Les résultats de cette étude dénommée PRECISION (Prospective Randomized Evaluation of Celecoxib Integrated Safety Versus Ibuprofen or Naproxen) ont été présentés par Steven Nisse concomitamment à leur publication dans le New England Journal of Medicine.
24 081 patients atteints d’une maladie rhumatismale chronique (arthrose dans 90 % des cas et polyarthrite rhumatoïde) et devant être traités par AINS durant au moins 6 mois ont été inclus dans cette étude. À l’inclusion, ils étaient âgés en moyenne de 63 ans, 64 % étaient de femmes, 23 % avaient une maladie CV et 46 % prenaient de l’aspirine.
Ces patients ont été randomisés pour recevoir soit du celecoxib (2 x 100 mg/j), soit de l’ibuprofène (3 x 600 mg/j), soit du naproxène (à 2 x 375 mg/j), tous recevant en sus de l’esoméprazole (à 20 ou 40 mg/j).
L’hypothèse évaluée était celle d’une non-infériorité (marge : 1,33 en intention de traiter et 1,40 en per-protocole, avec un IC à 97,5 % du fait de deux comparaisons) du célécoxib par rapport aux deux autres AINS sur un critère composé des décès CV, IDM non fatals et AVC non fatals.

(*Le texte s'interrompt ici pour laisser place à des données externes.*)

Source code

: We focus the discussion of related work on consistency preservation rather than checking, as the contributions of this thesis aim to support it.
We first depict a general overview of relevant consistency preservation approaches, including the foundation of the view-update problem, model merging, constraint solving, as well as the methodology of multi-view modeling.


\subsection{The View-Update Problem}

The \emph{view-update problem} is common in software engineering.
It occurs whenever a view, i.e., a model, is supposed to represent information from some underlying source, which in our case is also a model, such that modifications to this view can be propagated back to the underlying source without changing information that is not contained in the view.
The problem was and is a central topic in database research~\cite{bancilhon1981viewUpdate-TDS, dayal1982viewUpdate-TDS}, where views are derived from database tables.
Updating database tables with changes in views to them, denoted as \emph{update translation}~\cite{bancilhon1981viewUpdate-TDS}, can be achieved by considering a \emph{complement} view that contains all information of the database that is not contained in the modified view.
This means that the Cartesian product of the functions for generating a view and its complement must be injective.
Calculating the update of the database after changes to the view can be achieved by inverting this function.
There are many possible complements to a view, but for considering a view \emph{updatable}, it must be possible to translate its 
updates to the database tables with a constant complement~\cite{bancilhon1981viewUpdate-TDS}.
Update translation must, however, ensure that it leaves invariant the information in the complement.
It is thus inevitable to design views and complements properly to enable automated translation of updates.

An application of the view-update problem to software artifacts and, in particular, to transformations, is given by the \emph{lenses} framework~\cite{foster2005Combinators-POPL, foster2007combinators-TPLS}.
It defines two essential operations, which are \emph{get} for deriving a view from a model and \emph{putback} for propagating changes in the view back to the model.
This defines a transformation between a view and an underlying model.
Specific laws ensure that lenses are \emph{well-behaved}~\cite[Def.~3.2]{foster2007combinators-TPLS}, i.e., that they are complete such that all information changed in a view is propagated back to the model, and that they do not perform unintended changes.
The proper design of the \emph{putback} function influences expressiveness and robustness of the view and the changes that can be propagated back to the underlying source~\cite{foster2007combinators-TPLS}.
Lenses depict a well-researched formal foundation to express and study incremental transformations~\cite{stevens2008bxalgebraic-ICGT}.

Deux analyses du critère primaire ont été conduites et leurs résultats sont concordants :
- en intention de traiter, un évènement du critère primaire est survenu chez 188 patients du groupe celecoxib (2,3 %), 201 patients du groupe naproxène (2,5 %) et 218 patients du groupe ibuprofène (2,7 %). Chaque comparaison du célécoxib avec un des deux AINS a satisfait à la démonstration de la non-infériorité (celecoxib vs. naproxène : HR : 0,93 ; IC95 % : 0,76-1,13 et celecoxib vs. ibuprofène : HR : 0,85 ; IC95 % : 0,70-1,04) ;
- en per-protocole, un évènement du critère primaire est survenu chez 134 patients du groupe célécoxib (1,7 %), 144 patients du groupe naproxène (1,8 %) et 155 patients du groupe ibuprofène (1,9 %). Chaque comparaison du célécoxib avec un des deux AINS a satisfait à la démonstration de la non-infériorité (célécoxib vs. naproxène : HR : 0,90 ; IC95 % : 0,71-1,15 et célécoxib vs. ibuprofène : HR : 0,81 ; IC95 % : 0,65-1,02).
Ainsi, en première analyse, le célécoxib n’est pas associé à un risque d’événements CV supérieurs aux AINS de référence. Mais peut-on valider cette conclusion ?
Le diable est dans les détails
En fait, cette étude, importante, ambitieuse et nécessaire ne permet pas de valider la conclusion qu’elle suggère car elle est entachée de très nombreux biais, probablement inhérents à la conduite d’un essai aussi important sur des maladies aussi particulières dont les symptômes et donc la justification du traitement sont intermittents.
Parmi ces limites : le fait que 67 à 70 % des patients selon les groupes ont arrêté leur traitement pendant l’étude, (50 % en moyenne à 18 mois), et celui que 27 % des patients ont été perdus de vue. Enfin, il n’y avait pas de groupe placebo et l’étude ne renseigne donc pas sur le risque CV associé à la prise d’AINS et/ou de coxib, mais potentiellement sur les risques respectifs associés aux trois traitements évalués.
Enfin, les commentateurs ont signalé plusieurs autres biais liés à la conduite propre de l’étude : les renseignements concernant la prise d’aspirine sont déclaratifs, sans suivi du traitement et ou de sa dose durant l’étude, la marge de non-infériorité a été modifiée en cours d’étude passant de 0,30 à 0,40 dans l’analyse per-protocole.
Comme l’a dit Steven Nissen à l’issue de sa présentation : ces données devront être analysées avec grande prudence par les autorités de santé afin de déterminer s’il est utile d’effectuer des modifications dans les notices ou dans les agréments des molécules évaluées dans cet essai.
Nissen SE et al. N Engl J Med 2016; DOI: 10.1056/NeJMoa1611593.